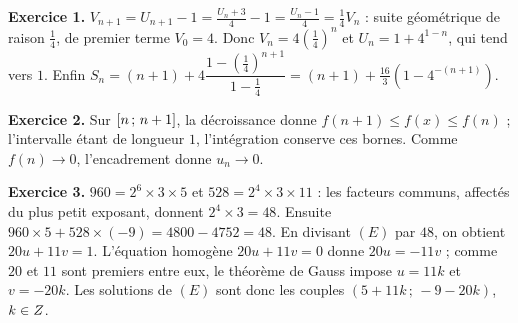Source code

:\begin{corrige}
\textbf{Exercice 1.} $V_{n+1} = U_{n+1}-1 = \frac{U_{n}+3}{4}-1 = \frac{U_{n}-1}{4}
= \frac14V_{n}$ : suite géométrique de raison $\frac14$, de premier terme
$V_{0} = 4$. Donc $V_{n} = 4\left(\frac14\right)^{n}$ et
$U_{n} = 1+4^{1-n}$, qui tend vers $1$. Enfin
$S_{n} = (n+1)+4\dfrac{1-\left(\frac14\right)^{n+1}}{1-\frac14}
= (n+1)+\frac{16}{3}\left(1-4^{-(n+1)}\right)$.

\textbf{Exercice 2.} Sur $\intervalle{n}{n+1}$, la décroissance donne
$f(n+1) \leq f(x) \leq f(n)$ ; l'intervalle étant de longueur $1$,
l'intégration conserve ces bornes. Comme $f(n) \to 0$, l'encadrement donne
$u_{n} \to 0$.

\textbf{Exercice 3.} $960 = 2^{6}\times3\times5$ et $528 = 2^{4}\times3\times11$ : les
facteurs communs, affectés du plus petit exposant, donnent
$2^{4}\times3 = 48$. Ensuite $960\times5+528\times(-9) = 4800-4752 = 48$. En
divisant $(E)$ par $48$, on obtient $20u+11v = 1$. L'équation homogène
$20u+11v = 0$ donne $20u = -11v$ ; comme $20$ et $11$ sont premiers entre eux,
le théorème de Gauss impose $u = 11k$ et $v = -20k$. Les solutions de $(E)$
sont donc les couples $(5+11k\,;\,-9-20k)$, $k \in \Z$.

\end{corrige}
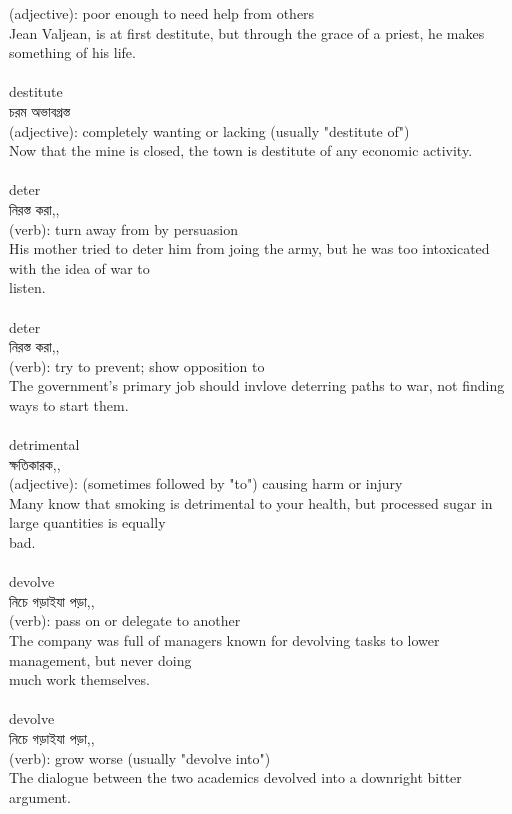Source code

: \documentclass{article}
\begin{document}
{(adjective): poor enough to need help from others\\Jean Valjean, is at first destitute, but through the grace of a priest, he makes something of his life.\\}\\
{destitute}\\
{চরম অভাবগ্রস্ত}\\
{(adjective): completely wanting or lacking (usually "destitute of")\\Now that the mine is closed, the town is destitute of any economic activity.\\}\\
{deter}\\
{নিরস্ত করা,,}\\
{(verb): turn away from by persuasion\\His mother tried to deter him from joing the army, but he was too intoxicated with the idea of war to\\listen.\\}\\
{deter}\\
{নিরস্ত করা,,}\\
{(verb): try to prevent; show opposition to\\The government's primary job should invlove deterring paths to war, not finding ways to start them.\\}\\
{detrimental}\\
{ক্ষতিকারক,,}\\
{(adjective): (sometimes followed by "to") causing harm or injury\\Many know that smoking is detrimental to your health, but processed sugar in large quantities is equally\\bad.\\}\\
{devolve}\\
{নিচে গড়াইযা পড়া,,}\\
{(verb): pass on or delegate to another\\The company was full of managers known for devolving tasks to lower management, but never doing\\much work themselves.\\}\\
{devolve}\\
{নিচে গড়াইযা পড়া,,}\\
{(verb): grow worse (usually "devolve into")\\The dialogue between the two academics devolved into a downright bitter argument.\\}\\
\end{document}
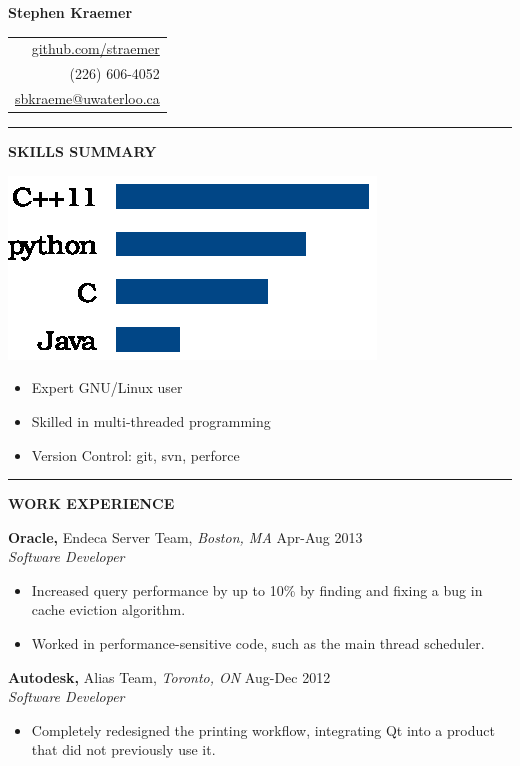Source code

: \documentclass{letter}
\begin{document}
{\Huge\bf Stephen Kraemer} \hfill
\begin{tabular}{r}
  \href{https://github.com/straemer}{github.com/straemer} \\
  (226) 606-4052 \\
  \href{mailto:sbkraeme@uwaterloo.ca}{sbkraeme@uwaterloo.ca}
\end{tabular}

\vskip 2pt
\hrule

{\large\bf SKILLS SUMMARY}

\begin{minipage}{0.35\textwidth}
  \includegraphics{programming_languages.eps}
\end{minipage}
\begin{minipage}{0.65\textwidth}
  \begin{itemize}
    \item Expert GNU/Linux user
    \item Skilled in multi-threaded programming
    \item Version Control: git, svn, perforce
  \end{itemize}
\end{minipage}

\vskip 2pt
\hrule
{\large\bf WORK EXPERIENCE}

{\bf Oracle,} Endeca Server Team, {\sl Boston, MA} \hfill Apr-Aug 2013 \\
{\sl Software Developer}
\begin{itemize}
  \item Increased query performance by up to 10\% by finding and fixing a bug in cache eviction algorithm.
  \item Worked in performance-sensitive code, such as the main thread scheduler.
\end{itemize}

{\bf Autodesk,} Alias Team, {\sl Toronto, ON} \hfill Aug-Dec 2012 \\
{\sl Software Developer}
\begin{itemize}
  \item Completely redesigned the printing workflow, integrating Qt into a product that did not previously use it.
\end{itemize}
\end{document}
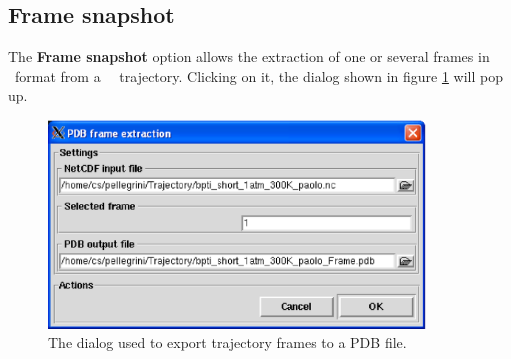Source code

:\documentclass[a4paper,11pt]{report}
\begin{document}
\subsection{Frame snapshot}
\label{frame_snapshot}
The \textbf{Frame snapshot} option allows the extraction of one or several frames in \PDB\ format from a \MMTK\ \NetCDF\ 
trajectory. Clicking on it, the dialog shown in figure \ref{fig:frame_snapshot} will pop up.
\begin{figure}[h!]
\begin{center}
\includegraphics[width=10cm]{Figures/frame_snapshot.eps}
\end{center}
\caption[The frame extraction dialog]{The dialog used to export trajectory frames to a PDB file.}
\label{fig:frame_snapshot}
\end{figure}   
\end{document}
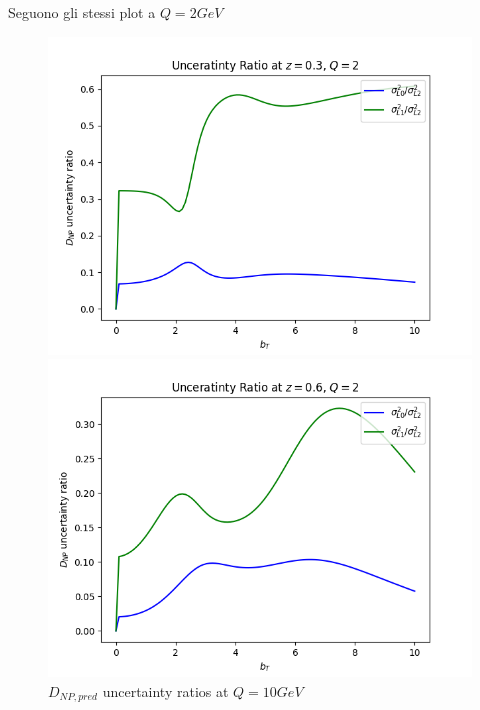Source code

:\documentclass{article}
\begin{document}
\begin{itemize}
    Seguono gli stessi plot a $Q=2 GeV$
       \begin{figure}[H]
    \centering
    \begin{minipage}{0.45\textwidth}
        \centering
        \includegraphics[width=\textwidth]{Images/unc_ratios/unc_ratio_D_NP_Q_2_z_0.3.png}
        \caption{$z = 0.3$}
    \end{minipage}\hfill
    \begin{minipage}{0.45\textwidth}
        \centering
        \includegraphics[width=\textwidth]{Images/unc_ratios/unc_ratio_D_NP_Q_2_z_0.6.png}
        \caption{$z=0.6$}
    \end{minipage}
    \caption{$D_{NP, pred}$ uncertainty ratios at $Q = 10 GeV$}
    \end{figure}


\end{itemize}
\end{document}
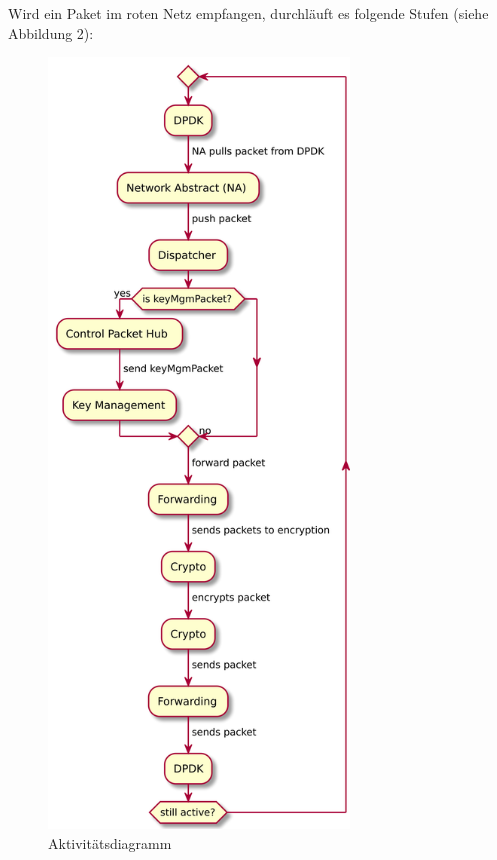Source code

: \documentclass[a4paper, 11pt, ngerman, fleqn]{article}
\begin{document}
Wird ein Paket im roten Netz empfangen, durchläuft es folgende Stufen (siehe Abbildung 2):
\begin{figure}
	\begin{center}
		\includegraphics[width = 8cm]{figures/activityDiagram.pdf}
		\caption{Aktivitätsdiagramm}
	\end{center}
\end{figure}
\end{document}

==============================

* [PROBLEM STATEMENT]:
Images in the records should not be copied. Repeat all the rest exactly.

* [SOLUTION]:
Source code

:\begin{corrige}
\textbf{Exercice 1.} $V_{n+1} = U_{n+1}-1 = \frac{U_{n}+3}{4}-1 = \frac{U_{n}-1}{4}
= \frac14V_{n}$ : suite géométrique de raison $\frac14$, de premier terme
$V_{0} = 4$. Donc $V_{n} = 4\left(\frac14\right)^{n}$ et
$U_{n} = 1+4^{1-n}$, qui tend vers $1$. Enfin
$S_{n} = (n+1)+4\dfrac{1-\left(\frac14\right)^{n+1}}{1-\frac14}
= (n+1)+\frac{16}{3}\left(1-4^{-(n+1)}\right)$.

\textbf{Exercice 2.} Sur $\intervalle{n}{n+1}$, la décroissance donne
$f(n+1) \leq f(x) \leq f(n)$ ; l'intervalle étant de longueur $1$,
l'intégration conserve ces bornes. Comme $f(n) \to 0$, l'encadrement donne
$u_{n} \to 0$.

\textbf{Exercice 3.} $960 = 2^{6}\times3\times5$ et $528 = 2^{4}\times3\times11$ : les
facteurs communs, affectés du plus petit exposant, donnent
$2^{4}\times3 = 48$. Ensuite $960\times5+528\times(-9) = 4800-4752 = 48$. En
divisant $(E)$ par $48$, on obtient $20u+11v = 1$. L'équation homogène
$20u+11v = 0$ donne $20u = -11v$ ; comme $20$ et $11$ sont premiers entre eux,
le théorème de Gauss impose $u = 11k$ et $v = -20k$. Les solutions de $(E)$
sont donc les couples $(5+11k\,;\,-9-20k)$, $k \in \Z$.

\end{corrige}
Source code

: \documentclass{article}
\begin{document}
{(adjective): poor enough to need help from others\\Jean Valjean, is at first destitute, but through the grace of a priest, he makes something of his life.\\}\\
{destitute}\\
{চরম অভাবগ্রস্ত}\\
{(adjective): completely wanting or lacking (usually "destitute of")\\Now that the mine is closed, the town is destitute of any economic activity.\\}\\
{deter}\\
{নিরস্ত করা,,}\\
{(verb): turn away from by persuasion\\His mother tried to deter him from joing the army, but he was too intoxicated with the idea of war to\\listen.\\}\\
{deter}\\
{নিরস্ত করা,,}\\
{(verb): try to prevent; show opposition to\\The government's primary job should invlove deterring paths to war, not finding ways to start them.\\}\\
{detrimental}\\
{ক্ষতিকারক,,}\\
{(adjective): (sometimes followed by "to") causing harm or injury\\Many know that smoking is detrimental to your health, but processed sugar in large quantities is equally\\bad.\\}\\
{devolve}\\
{নিচে গড়াইযা পড়া,,}\\
{(verb): pass on or delegate to another\\The company was full of managers known for devolving tasks to lower management, but never doing\\much work themselves.\\}\\
{devolve}\\
{নিচে গড়াইযা পড়া,,}\\
{(verb): grow worse (usually "devolve into")\\The dialogue between the two academics devolved into a downright bitter argument.\\}\\
\end{document}
Source code

: \documentclass{letter}
\begin{document}
{\Huge\bf Stephen Kraemer} \hfill
\begin{tabular}{r}
  \href{https://github.com/straemer}{github.com/straemer} \\
  (226) 606-4052 \\
  \href{mailto:sbkraeme@uwaterloo.ca}{sbkraeme@uwaterloo.ca}
\end{tabular}

\vskip 2pt
\hrule

{\large\bf SKILLS SUMMARY}

\begin{minipage}{0.35\textwidth}
  \includegraphics{programming_languages.eps}
\end{minipage}
\begin{minipage}{0.65\textwidth}
  \begin{itemize}
    \item Expert GNU/Linux user
    \item Skilled in multi-threaded programming
    \item Version Control: git, svn, perforce
  \end{itemize}
\end{minipage}

\vskip 2pt
\hrule
{\large\bf WORK EXPERIENCE}

{\bf Oracle,} Endeca Server Team, {\sl Boston, MA} \hfill Apr-Aug 2013 \\
{\sl Software Developer}
\begin{itemize}
  \item Increased query performance by up to 10\% by finding and fixing a bug in cache eviction algorithm.
  \item Worked in performance-sensitive code, such as the main thread scheduler.
\end{itemize}

{\bf Autodesk,} Alias Team, {\sl Toronto, ON} \hfill Aug-Dec 2012 \\
{\sl Software Developer}
\begin{itemize}
  \item Completely redesigned the printing workflow, integrating Qt into a product that did not previously use it.
\end{itemize}
\end{document}
Source code

:\documentclass[a4paper,11pt]{report}
\begin{document}
\subsection{Frame snapshot}
\label{frame_snapshot}
The \textbf{Frame snapshot} option allows the extraction of one or several frames in \PDB\ format from a \MMTK\ \NetCDF\ 
trajectory. Clicking on it, the dialog shown in figure \ref{fig:frame_snapshot} will pop up.
\begin{figure}[h!]
\begin{center}
\includegraphics[width=10cm]{Figures/frame_snapshot.eps}
\end{center}
\caption[The frame extraction dialog]{The dialog used to export trajectory frames to a PDB file.}
\label{fig:frame_snapshot}
\end{figure}   
\end{document}
Source code

:\documentclass{article}
\begin{document}
\begin{itemize}
    Seguono gli stessi plot a $Q=2 GeV$
       \begin{figure}[H]
    \centering
    \begin{minipage}{0.45\textwidth}
        \centering
        \includegraphics[width=\textwidth]{Images/unc_ratios/unc_ratio_D_NP_Q_2_z_0.3.png}
        \caption{$z = 0.3$}
    \end{minipage}\hfill
    \begin{minipage}{0.45\textwidth}
        \centering
        \includegraphics[width=\textwidth]{Images/unc_ratios/unc_ratio_D_NP_Q_2_z_0.6.png}
        \caption{$z=0.6$}
    \end{minipage}
    \caption{$D_{NP, pred}$ uncertainty ratios at $Q = 10 GeV$}
    \end{figure}


\end{itemize}
\end{document}
Source code

: \documentclass[a4paper, 11pt, ngerman, fleqn]{article}
\begin{document}
Wird ein Paket im roten Netz empfangen, durchläuft es folgende Stufen (siehe Abbildung 2):
\begin{figure}
	\begin{center}
		\includegraphics[width = 8cm]{figures/activityDiagram.pdf}
		\caption{Aktivitätsdiagramm}
	\end{center}
\end{figure}
\end{document}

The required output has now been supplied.